For the recommendation application, we accelerate the standard Alternating Least Squares (ALS) optimisation algorithm using a nonlinear conjugate gradient (NCG) wrapper around the ALS iterations. In parallel numerical experiments on a 16 node cluster with 256 computing cores, we demonstrate that the combined ALS-NCG method requires many fewer iterations and less time (with acceleration factors of 4 and more) than standalone ALS to reach movie rankings with high accuracy on the MovieLens 20M dataset and synthetic datasets with up to nearly 1 billion ratings (http://arxiv.org/abs/1508.03110).
The second part of the talk discusses a new type of parallel line search for large-scale unconstrained minimization of smooth loss functions such as logistic regression.
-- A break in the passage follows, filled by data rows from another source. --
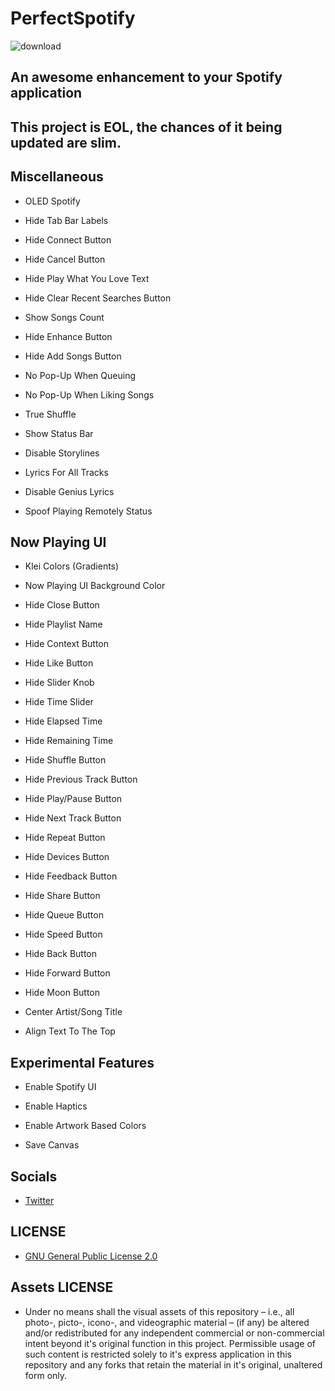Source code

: # PerfectSpotify

![download](https://twickd.com/images/cf59460372b0f5db74143d603be9a92071f23ce3.jpeg)

## An awesome enhancement to your Spotify application

## This project is EOL, the chances of it being updated are slim.

## Miscellaneous

- OLED Spotify
- Hide Tab Bar Labels
- Hide Connect Button

- Hide Cancel Button
- Hide Play What You Love Text
- Hide Clear Recent Searches Button

- Show Songs Count
- Hide Enhance Button
- Hide Add Songs Button
- No Pop-Up When Queuing
- No Pop-Up When Liking Songs

- True Shuffle
- Show Status Bar
- Disable Storylines
- Lyrics For All Tracks
- Disable Genius Lyrics
- Spoof Playing Remotely Status

## Now Playing UI

- Klei Colors (Gradients)
- Now Playing UI Background Color

- Hide Close Button
- Hide Playlist Name
- Hide Context Button
- Hide Like Button
- Hide Slider Knob
- Hide Time Slider
- Hide Elapsed Time
- Hide Remaining Time
- Hide Shuffle Button
- Hide Previous Track Button
- Hide Play/Pause Button
- Hide Next Track Button
- Hide Repeat Button
- Hide Devices Button
- Hide Feedback Button
- Hide Share Button
- Hide Queue Button

- Hide Speed Button
- Hide Back Button
- Hide Forward Button
- Hide Moon Button

- Center Artist/Song Title
- Align Text To The Top

## Experimental Features

- Enable Spotify UI
- Enable Haptics
- Enable Artwork Based Colors

- Save Canvas

## Socials

* [Twitter](https://twitter.com/Lukii120)

## LICENSE

* [GNU General Public License 2.0](https://www.gnu.org/licenses/old-licenses/gpl-2.0.html)

## Assets LICENSE

* Under no means shall the visual assets of this repository – i.e., all photo-, picto-, icono-, and videographic material – (if any) be altered and/or redistributed for any independent commercial or non-commercial intent beyond it's original function in this project. Permissible usage of such content is restricted solely to it's express application in this repository and any forks that retain the material in it's original, unaltered form only.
We present a new line search technique that computes more accurate minima by evaluating a Taylor polynomial approximation to the loss function, which also reduces the parallel communication costs, resulting in overall efficiency gains of a factor of 2 or more in parallel compared to existing approaches (http://arxiv.org/abs/1510.08345).
This is joint work with Mike Hynes.
Location: ESB 4133
Lunch will be provided